Unicode is an excellent way to handle data, and should be used for the internals of any application. When it comes to storing textual data though, or sending it on the network, you will likely want to encode it, using an appropriate encoding for the medium you are using. The result of an encoding produces a bytes object, whose syntax and behavior is similar to that of strings. String literals are written in Python using single, double, or triple quotes (both single or double). If built with triple quotes, a string can span multiple lines. An example will clarify this:

>>> # 4 ways to make a string
>>> str1 = 'This is a string. We built it with single quotes.'
>>> str2 = "This is also a string, but built with double quotes."
>>> str3 = '''This is built using triple quotes,
... so it can span multiple lines.'''
>>> str4 = """This too
... is a multiline one
... built with triple double-quotes."""
>>> str4  #A
'This too\nis a multiline one\nbuilt with triple double-quotes.'
>>> print(str4)  #B
This too
is a multiline one
built with triple double-quotes.

In #A and #B, we print str4, first implicitly, and then explicitly, using the print() function. A good exercise would be to find out why they are different. Are you up to the challenge? (Hint: look up the str() and repr() functions.)

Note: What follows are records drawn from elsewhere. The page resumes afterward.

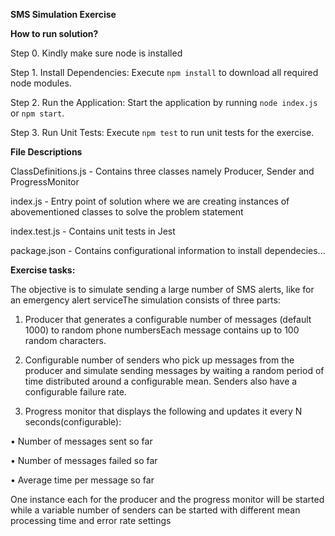 **SMS Simulation Exercise**

**How to run solution?**

Step 0. Kindly make sure node is installed

Step 1. Install Dependencies: Execute ```npm install``` to download all required node modules.

Step 2. Run the Application: Start the application by running ```node index.js``` or ```npm start```.

Step 3. Run Unit Tests: Execute ```npm test``` to run unit tests for the exercise.

**File Descriptions**

ClassDefinitions.js - Contains three classes namely Producer, Sender and ProgressMonitor

index.js - Entry point of solution where we are creating instances of abovementioned classes to solve the problem statement

index.test.js - Contains unit tests in Jest

package.json - Contains configurational information to install dependecies...

**Exercise tasks:**

The objective is to simulate sending a large number of SMS alerts, like for an emergency alert serviceThe simulation consists of three parts:

1. Producer that generates a configurable number of messages (default 1000) to random phone numbersEach message contains up to 100 random characters.

2. Configurable number of senders who pick up messages from the producer and simulate sending messages by waiting a random period of time distributed around a configurable mean. Senders also have a configurable failure rate.

3. Progress monitor that displays the following and updates it every N seconds(configurable):

• Number of messages sent so far 

• Number of messages failed so far

• Average time per message so far

One instance each for the producer and the progress monitor will be started while a variable number of senders can be started with different mean processing time and error rate settings

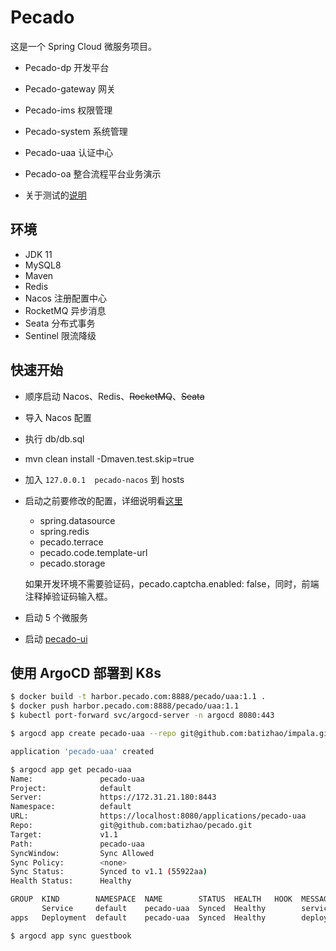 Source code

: # Pecado

这是一个 Spring Cloud 微服务项目。

* Pecado-dp 开发平台
* Pecado-gateway 网关
* Pecado-ims 权限管理
* Pecado-system 系统管理
* Pecado-uaa 认证中心
* Pecado-oa 整合流程平台业务演示

* 关于测试的[说明](https://github.com/batizhao/pecado/blob/master/docs/test.md)

## 环境

* JDK 11
* MySQL8
* Maven
* Redis
* Nacos 注册配置中心
* RocketMQ 异步消息
* Seata 分布式事务
* Sentinel 限流降级

## 快速开始

* 顺序启动 Nacos、Redis、~~RocketMQ~~、~~Seata~~

* 导入 Nacos 配置

* 执行  db/db.sql

* mvn clean install -Dmaven.test.skip=true

* 加入 ```127.0.0.1  pecado-nacos``` 到 hosts

* 启动之前要修改的配置，详细说明看[这里](https://github.com/batizhao/stalber)

  * spring.datasource
  * spring.redis
  * pecado.terrace
  * pecado.code.template-url
  * pecado.storage

  如果开发环境不需要验证码，pecado.captcha.enabled: false，同时，前端注释掉验证码输入框。
  
* 启动 5 个微服务

* 启动  [pecado-ui](https://github.com/batizhao/pecado-ui)

## 使用 ArgoCD 部署到 K8s

```sh 
$ docker build -t harbor.pecado.com:8888/pecado/uaa:1.1 .
$ docker push harbor.pecado.com:8888/pecado/uaa:1.1
$ kubectl port-forward svc/argocd-server -n argocd 8080:443

$ argocd app create pecado-uaa --repo git@github.com:batizhao/impala.git --path pecado/pecado-uaa --revision master --dest-server https://172.31.21.180:8443 --dest-namespace default

application 'pecado-uaa' created

$ argocd app get pecado-uaa
Name:               pecado-uaa
Project:            default
Server:             https://172.31.21.180:8443
Namespace:          default
URL:                https://localhost:8080/applications/pecado-uaa
Repo:               git@github.com:batizhao/pecado.git
Target:             v1.1
Path:               pecado-uaa
SyncWindow:         Sync Allowed
Sync Policy:        <none>
Sync Status:        Synced to v1.1 (55922aa)
Health Status:      Healthy

GROUP  KIND        NAMESPACE  NAME        STATUS  HEALTH   HOOK  MESSAGE
       Service     default    pecado-uaa  Synced  Healthy        service/pecado-uaa unchanged
apps   Deployment  default    pecado-uaa  Synced  Healthy        deployment.apps/pecado-uaa unchanged

$ argocd app sync guestbook
```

Strings, like any sequence, have a length. You can get this by calling the len() function:

>>> len(str1)
49

Python 3.9 has introduced two new methods that deal with the prefixes and suffixes of strings. Here's an example that explains the way they work:

>>> s = 'Hello There'
>>> s.removeprefix('Hell')
'o There'
>>> s.removesuffix('here')
'Hello T'
>>> s.removeprefix('Ooops')
'Hello There'

The nice thing about them is shown by the last instruction: when we attempt to remove a prefix or suffix which is not there, the method simply returns a copy of the original string. This means that these methods, behind the scenes, are checking if the prefix or suffix matches the argument of the call, and when that's the case, they remove it.

Encoding and decoding strings

Using the encode/decode methods, we can encode Unicode strings and decode bytes objects. UTF-8 is a variable-length character encoding, capable of encoding all possible Unicode code points. It is the most widely used encoding for the web. Notice also that by adding the literal b in front of a string declaration, we're creating a bytes object:

>>> s = "This is üŋíc0de"  # unicode string: code points
>>> type(s)
<class 'str'>
>>> encoded_s = s.encode('utf-8')  # utf-8 encoded version of s
>>> encoded_s
b'This is \xc3\xbc\xc5\x8b\xc3\xadc0de'  # result: bytes object
>>> type(encoded_s)  # another way to verify it
<class 'bytes'>
>>> encoded_s.decode('utf-8')  # let's revert to the original
'This is üŋíc0de'
>>> bytes_obj = b"A bytes object"  # a bytes object
>>> type(bytes_obj)
<class 'bytes'>

Indexing and slicing strings

When manipulating sequences, it's very common to access them at one precise position (indexing), or to get a sub-sequence out of them (slicing). When dealing with immutable sequences, both operations are read-only.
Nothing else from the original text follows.